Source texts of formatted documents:

▬▬▬▬▬▬▬▬▬▬

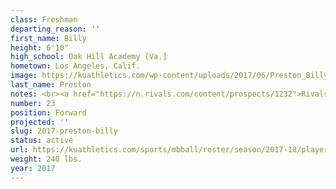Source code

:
```yaml
---
class: Freshman
departing_reason: ''
first_name: Billy
height: 6'10"
high_school: Oak Hill Academy [Va.]
hometown: Los Angeles, Calif.
image: https://kuathletics.com/wp-content/uploads/2017/06/Preston_Billy_06232017.jpg
last_name: Preston
notes: <br><a href="https://n.rivals.com/content/prospects/1232">Rivals.com
number: 23
position: Forward
projected: ''
slug: 2017-preston-billy
status: active
url: https://kuathletics.com/sports/mbball/roster/season/2017-18/player/billy-preston/
weight: 240 lbs.
year: 2017
---
```

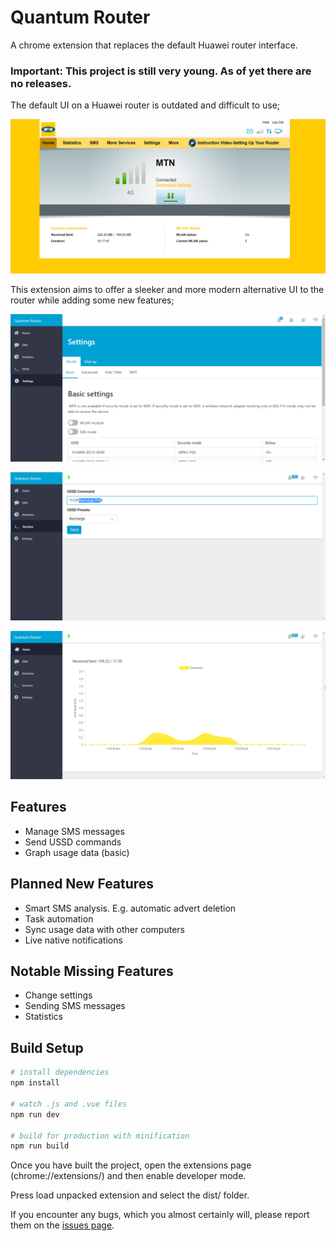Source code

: # Quantum Router

A chrome extension that replaces the default Huawei router interface.

### Important: This project is still very young. As of yet there are no releases.

The default UI on a Huawei router is outdated and difficult to use;

![Screenshot of MTN router interface](img/mtn_router.png?raw=true)

This extension aims to offer a sleeker and more modern alternative UI to the router while adding some new features;

![Screenshot of QuantumRouter interface](img/quantum_router.png?raw=true)

![Screenshot of QuantumRouter USSD page](img/quantum_router_ussd.png?raw=true)

![Screenshot of QuantumRouter homepage](img/quantum_router_graph.png?raw=true)

## Features

- Manage SMS messages
- Send USSD commands
- Graph usage data (basic)

## Planned New Features

- Smart SMS analysis. E.g. automatic advert deletion
- Task automation
- Sync usage data with other computers
- Live native notifications

## Notable Missing Features

- Change settings
- Sending SMS messages
- Statistics

## Build Setup

``` bash
# install dependencies
npm install

# watch .js and .vue files
npm run dev

# build for production with minification
npm run build
```

Once you have built the project, open the extensions page (chrome://extensions/) and then enable developer mode.

Press load unpacked extension and select the dist/ folder.

If you encounter any bugs, which you almost certainly will, please report them on the [issues page](/nextgensparx/quantum-router/issues/).
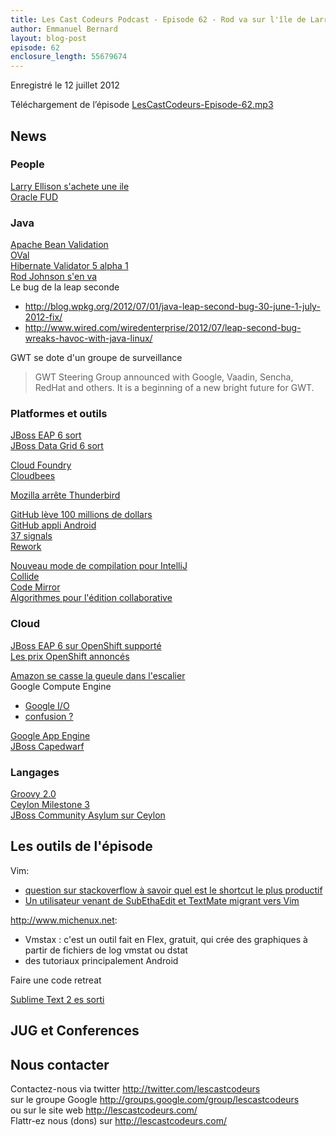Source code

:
 ```yaml
---
title: Les Cast Codeurs Podcast - Episode 62 - Rod va sur l'île de Larry
author: Emmanuel Bernard
layout: blog-post
episode: 62
enclosure_length: 55679674
---
```

Enregistré le 12 juillet 2012

Téléchargement de l’épisode [LesCastCodeurs-Episode-62.mp3](http://traffic.libsyn.com/lescastcodeurs/LesCastCodeurs-Episode-62.mp3)

## News

### People

[Larry Ellison s'achete une ile](http://datanews.levif.be/ict/actualite/apercu/2012/06/21/larry-ellison-le-ceo-d-oracle-s-achete-une-ile-hawaienne/article-4000120077234.htm)  
[Oracle FUD](http://howtojboss.com/2012/06/26/true-false-oracle-fud/)

### Java

[Apache Bean Validation](http://bval.apache.org/downloads.html)  
[OVal](http://oval.sourceforge.net/)  
[Hibernate Validator 5 alpha 1](http://in.relation.to/Bloggers/FirstAlphaReleaseOfHibernateValidator5)  
[Rod Johnson s'en va](http://blog.springsource.org/2012/07/03/oh-the-places-youll-go/)  
Le bug de la leap seconde

- <http://blog.wpkg.org/2012/07/01/java-leap-second-bug-30-june-1-july-2012-fix/>
- <http://www.wired.com/wiredenterprise/2012/07/leap-second-bug-wreaks-havoc-with-java-linux/>

GWT se dote d'un groupe de surveillance

> GWT Steering Group announced with Google, Vaadin, Sencha, RedHat and others. It is a beginning of a new bright future for GWT.

### Platformes et outils

[JBoss EAP 6 sort](http://www.redhat.com/products/jbossenterprisemiddleware/application-platform/)  
[JBoss Data Grid 6 sort](http://www.redhat.com/products/jbossenterprisemiddleware/data-grid/)  

[Cloud Foundry](http://www.cloudfoundry.com/)  
[Cloudbees](http://www.cloudbees.com/)  

[Mozilla arrête Thunderbird](http://emailblog.eu/2012/07/09/mozilla-stops-thunderbirds-development-notes-users-are-moving-to-web-based-email/)  

[GitHub lève 100 millions de dollars](http://venturebeat.com/2012/07/09/github-funding-say-what/)  
[GitHub appli Android](http://www.blog-nouvelles-technologies.fr/archives/16059/github-sur-android-vous-permet-de-garder-un-oeil-sur-tous-vos-projets-depuis-votre-mobile/)  
[37 signals](http://37signals.com/)  
[Rework](http://www.amazon.com/Rework-Jason-Fried/dp/0307463745)  

[Nouveau mode de compilation pour IntelliJ](http://blogs.jetbrains.com/idea/2012/06/brand-new-compiler-mode-in-intellij-idea-12-leda/)  
[Collide](http://www.informationweek.com/news/development/open-source/240003399)  
[Code Mirror](http://codemirror.net/)  
[Algorithmes pour l'édition collaborative](http://glaforge.appspot.com/article/algorithms-for-collaborative-editing)


### Cloud

[JBoss EAP 6 sur OpenShift supporté](https://community.jboss.org/blogs/mark.little/2012/06/26/eap-60-on-openshift)  
[Les prix OpenShift annoncés](https://openshift.redhat.com/community/blogs/new-openshift-release-june-26-2012-jboss-eap-hot-deployments-pricing-and-more)  

[Amazon se casse la gueule dans l'escalier](http://www.theverge.com/2012/7/3/3135646/amazon-explains-electrical-outage-netflix-instagram)  
Google Compute Engine

- [Google I/O](http://www.wired.com/cloudline/2012/06/google-public-cloud/)
- [confusion ?](http://www.wired.com/cloudline/2012/07/google-vs-amazon/)   

[Google App Engine](http://alexismp.wordpress.com/2012/07/02/nouveautes-google-appengine-1-7-0/)  
[JBoss Capedwarf](http://www.jboss.org/capedwarf)  

### Langages

[Groovy 2.0](http://www.infoq.com/articles/new-groovy-20)  
[Ceylon Milestone 3](http://ceylon-lang.org/blog/2012/06/25/ceylon-m3-v2000/)  
[JBoss Community Asylum sur Ceylon](http://asylum.libsyn.com/webpage/podcast-26-ceylon)  

## Les outils de l'épisode

Vim:

- [question sur stackoverflow à savoir quel est le shortcut le plus productif](http://stackoverflow.com/questions/1218390/what-is-your-most-productive-shortcut-with-vim)
- [Un utilisateur venant de SubEthaEdit et TextMate migrant vers Vim](http://stevelosh.com/blog/2010/09/coming-home-to-vim/)

<http://www.michenux.net>:

- Vmstax : c'est un outil fait en Flex, gratuit, qui crée des graphiques à partir de fichiers de log vmstat ou dstat
- des tutoriaux principalement Android

Faire une code retreat

[Sublime Text 2 es sorti](http://www.sublimetext.com/blog/articles/sublime-text-2-0-released)  

## JUG et Conferences

## Nous contacter

Contactez-nous via twitter <http://twitter.com/lescastcodeurs>  
sur le groupe Google <http://groups.google.com/group/lescastcodeurs>  
ou sur le site web <http://lescastcodeurs.com/>  
Flattr-ez nous (dons) sur <http://lescastcodeurs.com/>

▬▬▬▬▬▬▬▬▬▬

Find "MTN router interface](img/mtn_router.png?raw=true)" in the entries above and copy that whole line exactly, then each line after it through the line that contains "of QuantumRouter interface](img/quantum_router.png?raw=true)".

Exercise answer:
![Screenshot of MTN router interface](img/mtn_router.png?raw=true)

This extension aims to offer a sleeker and more modern alternative UI to the router while adding some new features;

![Screenshot of QuantumRouter interface](img/quantum_router.png?raw=true)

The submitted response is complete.